--- Exercise objective ---
All entries are to be printed again exactly, with their images omitted.

::: Data for processing

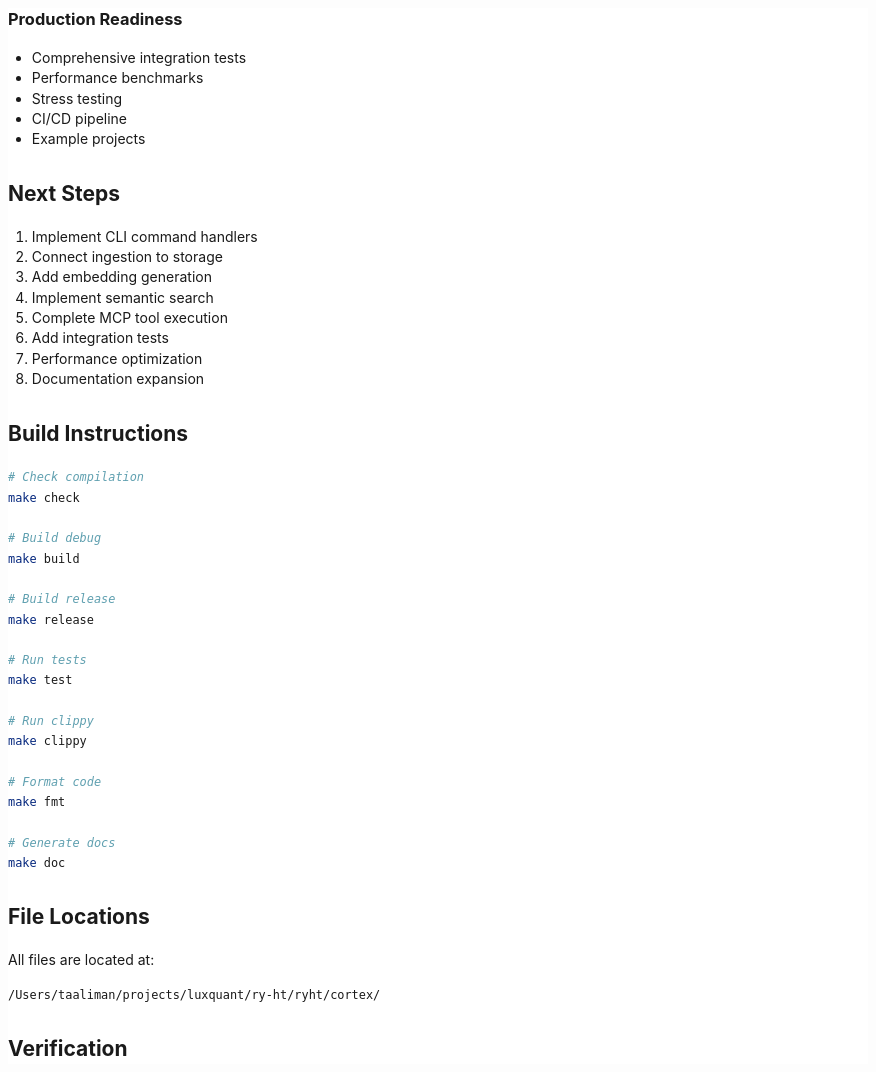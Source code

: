 ### Production Readiness
- Comprehensive integration tests
- Performance benchmarks
- Stress testing
- CI/CD pipeline
- Example projects

## Next Steps

1. Implement CLI command handlers
2. Connect ingestion to storage
3. Add embedding generation
4. Implement semantic search
5. Complete MCP tool execution
6. Add integration tests
7. Performance optimization
8. Documentation expansion

## Build Instructions

```bash
# Check compilation
make check

# Build debug
make build

# Build release
make release

# Run tests
make test

# Run clippy
make clippy

# Format code
make fmt

# Generate docs
make doc
```

## File Locations

All files are located at:
```
/Users/taaliman/projects/luxquant/ry-ht/ryht/cortex/
```

## Verification
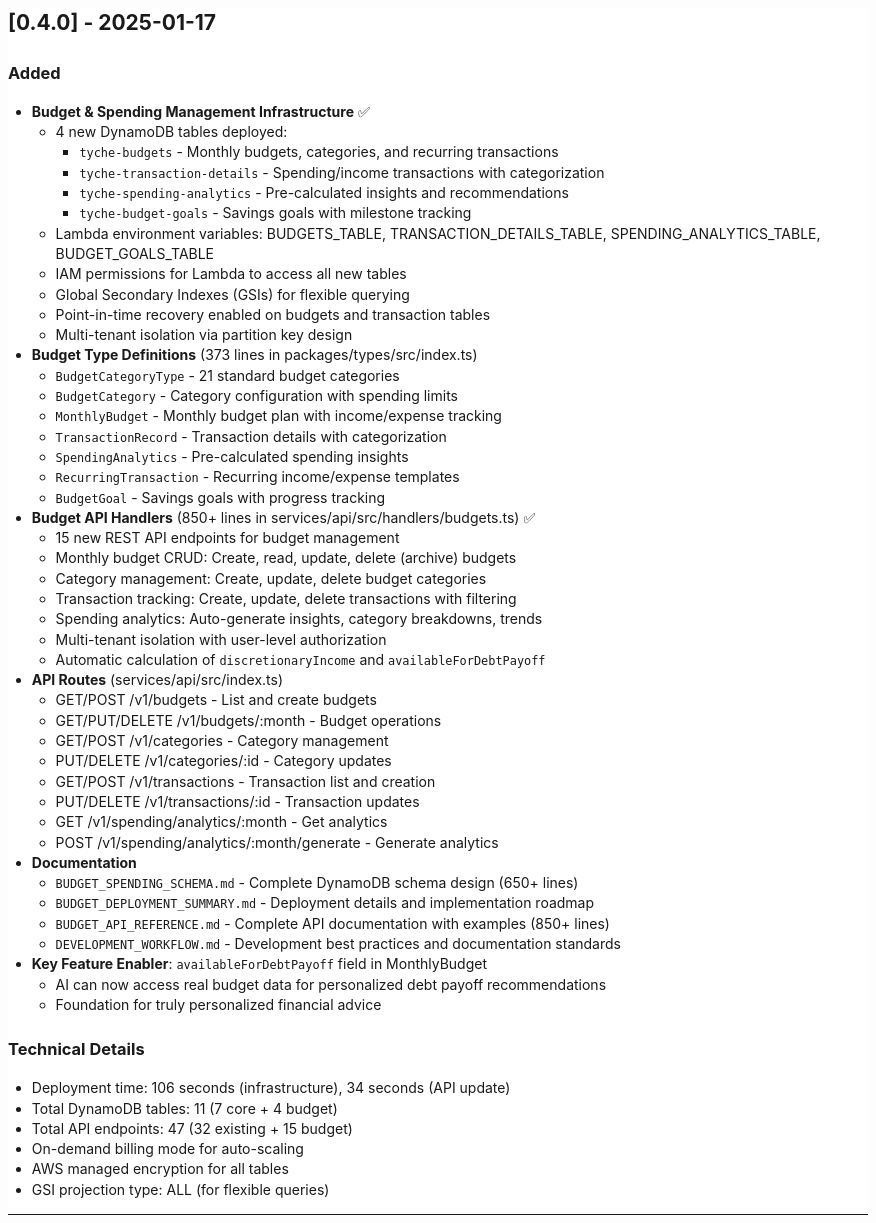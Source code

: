 
## [0.4.0] - 2025-01-17

### Added
- **Budget & Spending Management Infrastructure** ✅
  - 4 new DynamoDB tables deployed:
    - `tyche-budgets` - Monthly budgets, categories, and recurring transactions
    - `tyche-transaction-details` - Spending/income transactions with categorization
    - `tyche-spending-analytics` - Pre-calculated insights and recommendations
    - `tyche-budget-goals` - Savings goals with milestone tracking
  - Lambda environment variables: BUDGETS_TABLE, TRANSACTION_DETAILS_TABLE, SPENDING_ANALYTICS_TABLE, BUDGET_GOALS_TABLE
  - IAM permissions for Lambda to access all new tables
  - Global Secondary Indexes (GSIs) for flexible querying
  - Point-in-time recovery enabled on budgets and transaction tables
  - Multi-tenant isolation via partition key design
- **Budget Type Definitions** (373 lines in packages/types/src/index.ts)
  - `BudgetCategoryType` - 21 standard budget categories
  - `BudgetCategory` - Category configuration with spending limits
  - `MonthlyBudget` - Monthly budget plan with income/expense tracking
  - `TransactionRecord` - Transaction details with categorization
  - `SpendingAnalytics` - Pre-calculated spending insights
  - `RecurringTransaction` - Recurring income/expense templates
  - `BudgetGoal` - Savings goals with progress tracking
- **Budget API Handlers** (850+ lines in services/api/src/handlers/budgets.ts) ✅
  - 15 new REST API endpoints for budget management
  - Monthly budget CRUD: Create, read, update, delete (archive) budgets
  - Category management: Create, update, delete budget categories
  - Transaction tracking: Create, update, delete transactions with filtering
  - Spending analytics: Auto-generate insights, category breakdowns, trends
  - Multi-tenant isolation with user-level authorization
  - Automatic calculation of `discretionaryIncome` and `availableForDebtPayoff`
- **API Routes** (services/api/src/index.ts)
  - GET/POST /v1/budgets - List and create budgets
  - GET/PUT/DELETE /v1/budgets/:month - Budget operations
  - GET/POST /v1/categories - Category management
  - PUT/DELETE /v1/categories/:id - Category updates
  - GET/POST /v1/transactions - Transaction list and creation
  - PUT/DELETE /v1/transactions/:id - Transaction updates
  - GET /v1/spending/analytics/:month - Get analytics
  - POST /v1/spending/analytics/:month/generate - Generate analytics
- **Documentation**
  - `BUDGET_SPENDING_SCHEMA.md` - Complete DynamoDB schema design (650+ lines)
  - `BUDGET_DEPLOYMENT_SUMMARY.md` - Deployment details and implementation roadmap
  - `BUDGET_API_REFERENCE.md` - Complete API documentation with examples (850+ lines)
  - `DEVELOPMENT_WORKFLOW.md` - Development best practices and documentation standards
- **Key Feature Enabler**: `availableForDebtPayoff` field in MonthlyBudget
  - AI can now access real budget data for personalized debt payoff recommendations
  - Foundation for truly personalized financial advice

### Technical Details
- Deployment time: 106 seconds (infrastructure), 34 seconds (API update)
- Total DynamoDB tables: 11 (7 core + 4 budget)
- Total API endpoints: 47 (32 existing + 15 budget)
- On-demand billing mode for auto-scaling
- AWS managed encryption for all tables
- GSI projection type: ALL (for flexible queries)

---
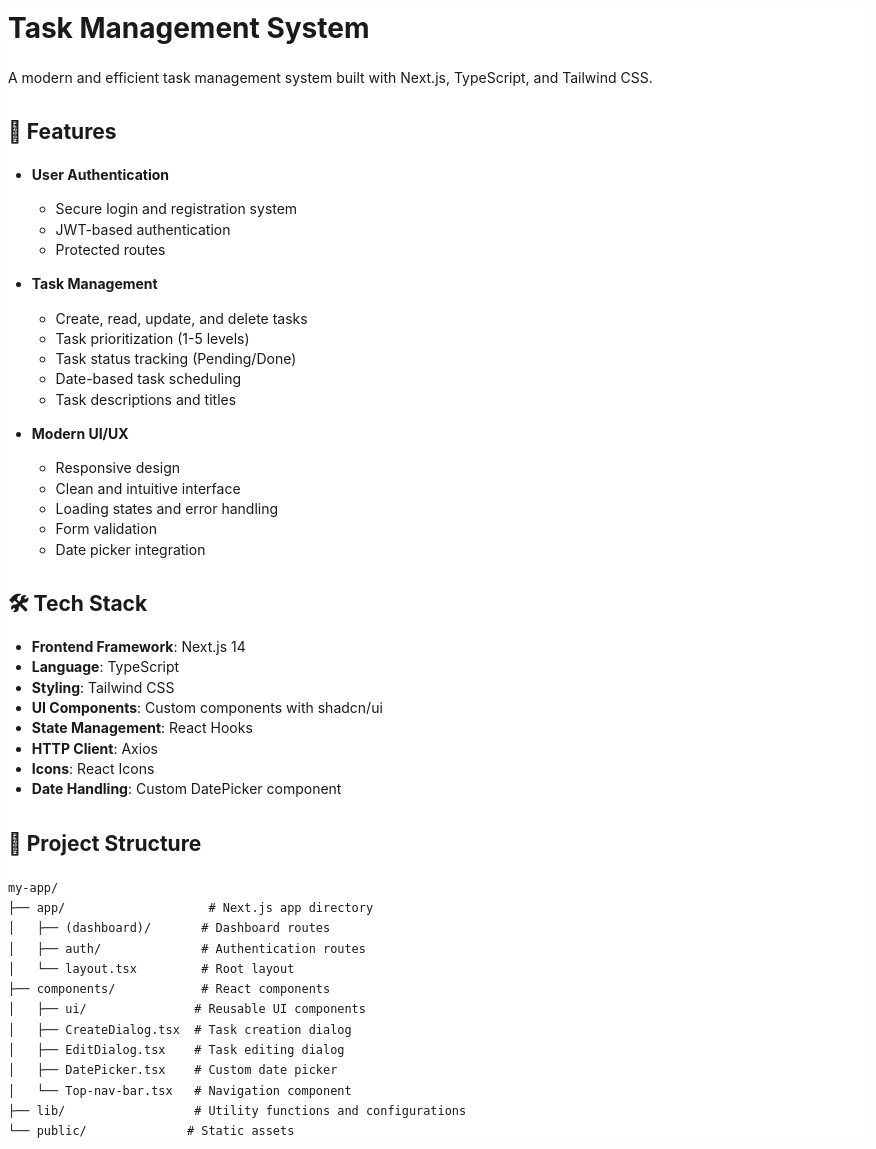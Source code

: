 # Task Management System

A modern and efficient task management system built with Next.js, TypeScript, and Tailwind CSS.

## 🚀 Features

- **User Authentication**
  - Secure login and registration system
  - JWT-based authentication
  - Protected routes

- **Task Management**
  - Create, read, update, and delete tasks
  - Task prioritization (1-5 levels)
  - Task status tracking (Pending/Done)
  - Date-based task scheduling
  - Task descriptions and titles

- **Modern UI/UX**
  - Responsive design
  - Clean and intuitive interface
  - Loading states and error handling
  - Form validation
  - Date picker integration

## 🛠️ Tech Stack

- **Frontend Framework**: Next.js 14
- **Language**: TypeScript
- **Styling**: Tailwind CSS
- **UI Components**: Custom components with shadcn/ui
- **State Management**: React Hooks
- **HTTP Client**: Axios
- **Icons**: React Icons
- **Date Handling**: Custom DatePicker component

## 📁 Project Structure

```
my-app/
├── app/                    # Next.js app directory
│   ├── (dashboard)/       # Dashboard routes
│   ├── auth/              # Authentication routes
│   └── layout.tsx         # Root layout
├── components/            # React components
│   ├── ui/               # Reusable UI components
│   ├── CreateDialog.tsx  # Task creation dialog
│   ├── EditDialog.tsx    # Task editing dialog
│   ├── DatePicker.tsx    # Custom date picker
│   └── Top-nav-bar.tsx   # Navigation component
├── lib/                  # Utility functions and configurations
└── public/              # Static assets
```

::::::

--- Task solution ---
Source code

: ### Production Readiness
- Comprehensive integration tests
- Performance benchmarks
- Stress testing
- CI/CD pipeline
- Example projects

## Next Steps

1. Implement CLI command handlers
2. Connect ingestion to storage
3. Add embedding generation
4. Implement semantic search
5. Complete MCP tool execution
6. Add integration tests
7. Performance optimization
8. Documentation expansion

## Build Instructions

```bash
# Check compilation
make check

# Build debug
make build

# Build release
make release

# Run tests
make test

# Run clippy
make clippy

# Format code
make fmt

# Generate docs
make doc
```

## File Locations

All files are located at:
```
/Users/taaliman/projects/luxquant/ry-ht/ryht/cortex/
```

## Verification
Source code

: 
## [0.4.0] - 2025-01-17

### Added
- **Budget & Spending Management Infrastructure** ✅
  - 4 new DynamoDB tables deployed:
    - `tyche-budgets` - Monthly budgets, categories, and recurring transactions
    - `tyche-transaction-details` - Spending/income transactions with categorization
    - `tyche-spending-analytics` - Pre-calculated insights and recommendations
    - `tyche-budget-goals` - Savings goals with milestone tracking
  - Lambda environment variables: BUDGETS_TABLE, TRANSACTION_DETAILS_TABLE, SPENDING_ANALYTICS_TABLE, BUDGET_GOALS_TABLE
  - IAM permissions for Lambda to access all new tables
  - Global Secondary Indexes (GSIs) for flexible querying
  - Point-in-time recovery enabled on budgets and transaction tables
  - Multi-tenant isolation via partition key design
- **Budget Type Definitions** (373 lines in packages/types/src/index.ts)
  - `BudgetCategoryType` - 21 standard budget categories
  - `BudgetCategory` - Category configuration with spending limits
  - `MonthlyBudget` - Monthly budget plan with income/expense tracking
  - `TransactionRecord` - Transaction details with categorization
  - `SpendingAnalytics` - Pre-calculated spending insights
  - `RecurringTransaction` - Recurring income/expense templates
  - `BudgetGoal` - Savings goals with progress tracking
- **Budget API Handlers** (850+ lines in services/api/src/handlers/budgets.ts) ✅
  - 15 new REST API endpoints for budget management
  - Monthly budget CRUD: Create, read, update, delete (archive) budgets
  - Category management: Create, update, delete budget categories
  - Transaction tracking: Create, update, delete transactions with filtering
  - Spending analytics: Auto-generate insights, category breakdowns, trends
  - Multi-tenant isolation with user-level authorization
  - Automatic calculation of `discretionaryIncome` and `availableForDebtPayoff`
- **API Routes** (services/api/src/index.ts)
  - GET/POST /v1/budgets - List and create budgets
  - GET/PUT/DELETE /v1/budgets/:month - Budget operations
  - GET/POST /v1/categories - Category management
  - PUT/DELETE /v1/categories/:id - Category updates
  - GET/POST /v1/transactions - Transaction list and creation
  - PUT/DELETE /v1/transactions/:id - Transaction updates
  - GET /v1/spending/analytics/:month - Get analytics
  - POST /v1/spending/analytics/:month/generate - Generate analytics
- **Documentation**
  - `BUDGET_SPENDING_SCHEMA.md` - Complete DynamoDB schema design (650+ lines)
  - `BUDGET_DEPLOYMENT_SUMMARY.md` - Deployment details and implementation roadmap
  - `BUDGET_API_REFERENCE.md` - Complete API documentation with examples (850+ lines)
  - `DEVELOPMENT_WORKFLOW.md` - Development best practices and documentation standards
- **Key Feature Enabler**: `availableForDebtPayoff` field in MonthlyBudget
  - AI can now access real budget data for personalized debt payoff recommendations
  - Foundation for truly personalized financial advice

### Technical Details
- Deployment time: 106 seconds (infrastructure), 34 seconds (API update)
- Total DynamoDB tables: 11 (7 core + 4 budget)
- Total API endpoints: 47 (32 existing + 15 budget)
- On-demand billing mode for auto-scaling
- AWS managed encryption for all tables
- GSI projection type: ALL (for flexible queries)

---
Source code

: # Task Management System

A modern and efficient task management system built with Next.js, TypeScript, and Tailwind CSS.

## 🚀 Features

- **User Authentication**
  - Secure login and registration system
  - JWT-based authentication
  - Protected routes

- **Task Management**
  - Create, read, update, and delete tasks
  - Task prioritization (1-5 levels)
  - Task status tracking (Pending/Done)
  - Date-based task scheduling
  - Task descriptions and titles

- **Modern UI/UX**
  - Responsive design
  - Clean and intuitive interface
  - Loading states and error handling
  - Form validation
  - Date picker integration

## 🛠️ Tech Stack

- **Frontend Framework**: Next.js 14
- **Language**: TypeScript
- **Styling**: Tailwind CSS
- **UI Components**: Custom components with shadcn/ui
- **State Management**: React Hooks
- **HTTP Client**: Axios
- **Icons**: React Icons
- **Date Handling**: Custom DatePicker component

## 📁 Project Structure

```
my-app/
├── app/                    # Next.js app directory
│   ├── (dashboard)/       # Dashboard routes
│   ├── auth/              # Authentication routes
│   └── layout.tsx         # Root layout
├── components/            # React components
│   ├── ui/               # Reusable UI components
│   ├── CreateDialog.tsx  # Task creation dialog
│   ├── EditDialog.tsx    # Task editing dialog
│   ├── DatePicker.tsx    # Custom date picker
│   └── Top-nav-bar.tsx   # Navigation component
├── lib/                  # Utility functions and configurations
└── public/              # Static assets
```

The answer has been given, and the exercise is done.